• **Work to be completed**
Your job is to return each record exactly, minus any pictures.

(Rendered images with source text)
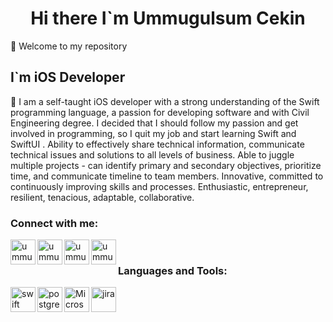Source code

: <h1 align="center"> Hi there I`m Ummugulsum Cekin </h1>
 
👋 Welcome to my repository

## I`m iOS Developer
 🥅 I am a self-taught iOS developer with a strong understanding of the Swift programming language, a passion for developing software and with Civil Engineering degree. I decided that I should follow my passion and get involved in programming, so I quit my job and start learning Swift and SwiftUI . Ability to effectively share technical information, communicate technical issues and solutions to all levels of business. Able to juggle multiple projects - can identify primary and secondary objectives, prioritize time, and communicate timeline to team members. Innovative, committed to continuously improving skills and processes. Enthusiastic, entrepreneur, resilient, tenacious, adaptable, collaborative.

### Connect with me:

[<img src="https://edent.github.io/SuperTinyIcons/images/svg/linkedin.svg" align="left" alt="ummugulsumcekın | LinkedIn" width="40px" />](https://www.linkedin.com/in/ummugulsumcekın/)

[<img src="https://edent.github.io/SuperTinyIcons/images/svg/instagram.svg" align="left" alt="ummugulsumcekın | instagram" width="40px" />](https://www.instagram.com/ummugulsumcekin/)
[<img src="https://edent.github.io/SuperTinyIcons/images/svg/twitter.svg" align="left" alt="ummugulsumcekın | twitter" width="40px" />](https://twitter.com/ummuglsmcekin)
[<img src="https://edent.github.io/SuperTinyIcons/images/svg/medium.svg" align="left" alt="ummugulsumcekın | medium" width="40px" />](https://medium.com/@ummugulsumcekin)

 
 
 <br>
 

### Languages and Tools:

<img align="left" alt="swift" width="40px" height="40" src="https://www.vectorlogo.zone/logos/swift/swift-icon.svg" />

<img align="left" alt="postgresql" height="40" src="https://img.icons8.com/color/40/000000/postgreesql.png"/>

<img align="left" alt="MicrosoftOffice" height="40" src="https://img.icons8.com/color/40/000000/MicrosoftOffice.png"/>

<img align="left" alt="jira" height="40" src="https://img.icons8.com/color/40/000000/jira.png"/>



 
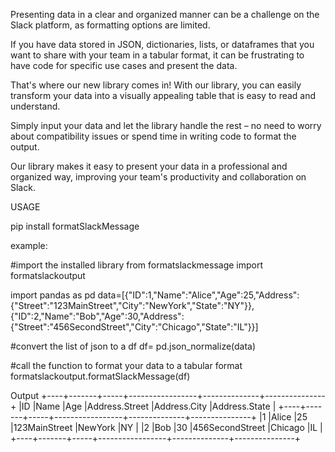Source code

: Presenting data in a clear and organized manner can be a challenge on the Slack platform, as formatting options are limited. 

If you have data stored in JSON, dictionaries, lists, or dataframes that you want to share with your team in a tabular format, it can be frustrating to have code for specific use cases and present the data.

That's where our new library comes in! With our library, you can easily transform your data into a visually appealing table that is easy to read and understand. 

Simply input your data and let the library handle the rest – no need to worry about compatibility issues or spend time in writing code to format the output. 

Our library makes it easy to present your data in a professional and organized way, improving your team's productivity and collaboration on Slack.


USAGE

pip install formatSlackMessage 

example:

#import the installed library
from formatslackmessage import formatslackoutput

import pandas as pd
data=[{"ID":1,"Name":"Alice","Age":25,"Address":{"Street":"123MainStreet","City":"NewYork","State":"NY"}},{"ID":2,"Name":"Bob","Age":30,"Address":{"Street":"456SecondStreet","City":"Chicago","State":"IL"}}]

#convert the list of json to a df
df= pd.json_normalize(data)

#call the function to format your data to a tabular format
formatslackoutput.formatSlackMessage(df)

Output
+----+-------+-----+-----------------+--------------+---------------+
|ID  |Name   |Age  |Address.Street   |Address.City  |Address.State  |
+----+-------+-----+-----------------+--------------+---------------+
|1   |Alice  |25   |123MainStreet    |NewYork       |NY             |
|2   |Bob    |30   |456SecondStreet  |Chicago       |IL             |
+----+-------+-----+-----------------+--------------+---------------+
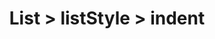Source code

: ---
title: List > listStyle > indent
redirect_to: "/releases/v3.4.0/developers/obo_nodes/indent"
---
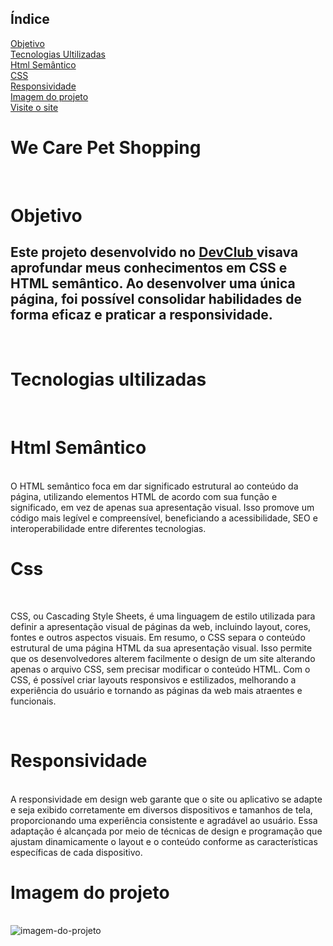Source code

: ## Índice
<a href="#objetivo"> Objetivo </a>  <br>
<a href="#tecnologias"> Tecnologias Ultilizadas   </a> <br>
<a href="#html"> Html Semântico  </a> <br>
<a href="#css"> CSS </a> <br>
<a href="#responsividade"> Responsividade  </a> <br>
<a href="#imagem">Imagem do projeto </a><br>
<a href="https://petscss1.netlify.app"> Visite o site </a> <br>

<h1> We Care Pet Shopping </h1>
 
 <br>


<h1 id="objetivo"> Objetivo </h1>
 
 <h2> 
Este projeto desenvolvido no <a href="https://rodolfomori.com.br/devclub"> DevClub </a> visava aprofundar meus conhecimentos em CSS e HTML semântico. Ao desenvolver uma única página, foi possível consolidar habilidades de forma eficaz e praticar a responsividade.  </h2>
<br>

<h1 id="tecnologias"> Tecnologias ultilizadas </h1>
<br>

<h1 id="html"> Html Semântico </h1>

<br>
O HTML semântico foca em dar significado estrutural ao conteúdo da página, utilizando elementos HTML de acordo com sua função e significado, em vez de apenas sua apresentação visual. Isso promove um código mais legível e compreensível, beneficiando a acessibilidade, SEO e interoperabilidade entre diferentes tecnologias. 
<br>

<h1 id = "css"> Css </h1>
<br>

CSS, ou Cascading Style Sheets, é uma linguagem de estilo utilizada para definir a apresentação visual de páginas da web, incluindo layout, cores, fontes e outros aspectos visuais. Em resumo, o CSS separa o conteúdo estrutural de uma página HTML da sua apresentação visual. Isso permite que os desenvolvedores alterem facilmente o design de um site alterando apenas o arquivo CSS, sem precisar modificar o conteúdo HTML. Com o CSS, é possível criar layouts responsivos e estilizados, melhorando a experiência do usuário e tornando as páginas da web mais atraentes e funcionais.

<br>

<h1 id="responsividade">  Responsividade  </h1>
<br>
 A responsividade em design web garante que o site ou aplicativo se adapte e seja exibido corretamente em diversos dispositivos e tamanhos de tela, proporcionando uma experiência consistente e agradável ao usuário. Essa adaptação é alcançada por meio de técnicas de design e programação que ajustam dinamicamente o layout e o conteúdo conforme as características específicas de cada dispositivo.
 
<br>


<h1 id="imagem"> Imagem do projeto </h1>

<br>

<img src="https://github.com/Giovana1309/we-care-pet-shopping-/blob/main/Novo%20Projeto%20(2).png?raw=true" alt="imagem-do-projeto">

• **Task solution**
Source code

: <h1 align="center"> Hi there I`m Ummugulsum Cekin </h1>
 
👋 Welcome to my repository

## I`m iOS Developer
 🥅 I am a self-taught iOS developer with a strong understanding of the Swift programming language, a passion for developing software and with Civil Engineering degree. I decided that I should follow my passion and get involved in programming, so I quit my job and start learning Swift and SwiftUI . Ability to effectively share technical information, communicate technical issues and solutions to all levels of business. Able to juggle multiple projects - can identify primary and secondary objectives, prioritize time, and communicate timeline to team members. Innovative, committed to continuously improving skills and processes. Enthusiastic, entrepreneur, resilient, tenacious, adaptable, collaborative.

### Connect with me:

[<img src="https://edent.github.io/SuperTinyIcons/images/svg/linkedin.svg" align="left" alt="ummugulsumcekın | LinkedIn" width="40px" />](https://www.linkedin.com/in/ummugulsumcekın/)

[<img src="https://edent.github.io/SuperTinyIcons/images/svg/instagram.svg" align="left" alt="ummugulsumcekın | instagram" width="40px" />](https://www.instagram.com/ummugulsumcekin/)
[<img src="https://edent.github.io/SuperTinyIcons/images/svg/twitter.svg" align="left" alt="ummugulsumcekın | twitter" width="40px" />](https://twitter.com/ummuglsmcekin)
[<img src="https://edent.github.io/SuperTinyIcons/images/svg/medium.svg" align="left" alt="ummugulsumcekın | medium" width="40px" />](https://medium.com/@ummugulsumcekin)

 
 
 <br>
 

### Languages and Tools:

<img align="left" alt="swift" width="40px" height="40" src="https://www.vectorlogo.zone/logos/swift/swift-icon.svg" />

<img align="left" alt="postgresql" height="40" src="https://img.icons8.com/color/40/000000/postgreesql.png"/>

<img align="left" alt="MicrosoftOffice" height="40" src="https://img.icons8.com/color/40/000000/MicrosoftOffice.png"/>

<img align="left" alt="jira" height="40" src="https://img.icons8.com/color/40/000000/jira.png"/>



 
Source code

: Presenting data in a clear and organized manner can be a challenge on the Slack platform, as formatting options are limited. 

If you have data stored in JSON, dictionaries, lists, or dataframes that you want to share with your team in a tabular format, it can be frustrating to have code for specific use cases and present the data.

That's where our new library comes in! With our library, you can easily transform your data into a visually appealing table that is easy to read and understand. 

Simply input your data and let the library handle the rest – no need to worry about compatibility issues or spend time in writing code to format the output. 

Our library makes it easy to present your data in a professional and organized way, improving your team's productivity and collaboration on Slack.


USAGE

pip install formatSlackMessage 

example:

#import the installed library
from formatslackmessage import formatslackoutput

import pandas as pd
data=[{"ID":1,"Name":"Alice","Age":25,"Address":{"Street":"123MainStreet","City":"NewYork","State":"NY"}},{"ID":2,"Name":"Bob","Age":30,"Address":{"Street":"456SecondStreet","City":"Chicago","State":"IL"}}]

#convert the list of json to a df
df= pd.json_normalize(data)

#call the function to format your data to a tabular format
formatslackoutput.formatSlackMessage(df)

Output
+----+-------+-----+-----------------+--------------+---------------+
|ID  |Name   |Age  |Address.Street   |Address.City  |Address.State  |
+----+-------+-----+-----------------+--------------+---------------+
|1   |Alice  |25   |123MainStreet    |NewYork       |NY             |
|2   |Bob    |30   |456SecondStreet  |Chicago       |IL             |
+----+-------+-----+-----------------+--------------+---------------+
Source code

: ---
title: List > listStyle > indent
redirect_to: "/releases/v3.4.0/developers/obo_nodes/indent"
---
Source code

: ## Índice
<a href="#objetivo"> Objetivo </a>  <br>
<a href="#tecnologias"> Tecnologias Ultilizadas   </a> <br>
<a href="#html"> Html Semântico  </a> <br>
<a href="#css"> CSS </a> <br>
<a href="#responsividade"> Responsividade  </a> <br>
<a href="#imagem">Imagem do projeto </a><br>
<a href="https://petscss1.netlify.app"> Visite o site </a> <br>

<h1> We Care Pet Shopping </h1>
 
 <br>


<h1 id="objetivo"> Objetivo </h1>
 
 <h2> 
Este projeto desenvolvido no <a href="https://rodolfomori.com.br/devclub"> DevClub </a> visava aprofundar meus conhecimentos em CSS e HTML semântico. Ao desenvolver uma única página, foi possível consolidar habilidades de forma eficaz e praticar a responsividade.  </h2>
<br>

<h1 id="tecnologias"> Tecnologias ultilizadas </h1>
<br>

<h1 id="html"> Html Semântico </h1>

<br>
O HTML semântico foca em dar significado estrutural ao conteúdo da página, utilizando elementos HTML de acordo com sua função e significado, em vez de apenas sua apresentação visual. Isso promove um código mais legível e compreensível, beneficiando a acessibilidade, SEO e interoperabilidade entre diferentes tecnologias. 
<br>

<h1 id = "css"> Css </h1>
<br>

CSS, ou Cascading Style Sheets, é uma linguagem de estilo utilizada para definir a apresentação visual de páginas da web, incluindo layout, cores, fontes e outros aspectos visuais. Em resumo, o CSS separa o conteúdo estrutural de uma página HTML da sua apresentação visual. Isso permite que os desenvolvedores alterem facilmente o design de um site alterando apenas o arquivo CSS, sem precisar modificar o conteúdo HTML. Com o CSS, é possível criar layouts responsivos e estilizados, melhorando a experiência do usuário e tornando as páginas da web mais atraentes e funcionais.

<br>

<h1 id="responsividade">  Responsividade  </h1>
<br>
 A responsividade em design web garante que o site ou aplicativo se adapte e seja exibido corretamente em diversos dispositivos e tamanhos de tela, proporcionando uma experiência consistente e agradável ao usuário. Essa adaptação é alcançada por meio de técnicas de design e programação que ajustam dinamicamente o layout e o conteúdo conforme as características específicas de cada dispositivo.
 
<br>


<h1 id="imagem"> Imagem do projeto </h1>

<br>

<img src="https://github.com/Giovana1309/we-care-pet-shopping-/blob/main/Novo%20Projeto%20(2).png?raw=true" alt="imagem-do-projeto">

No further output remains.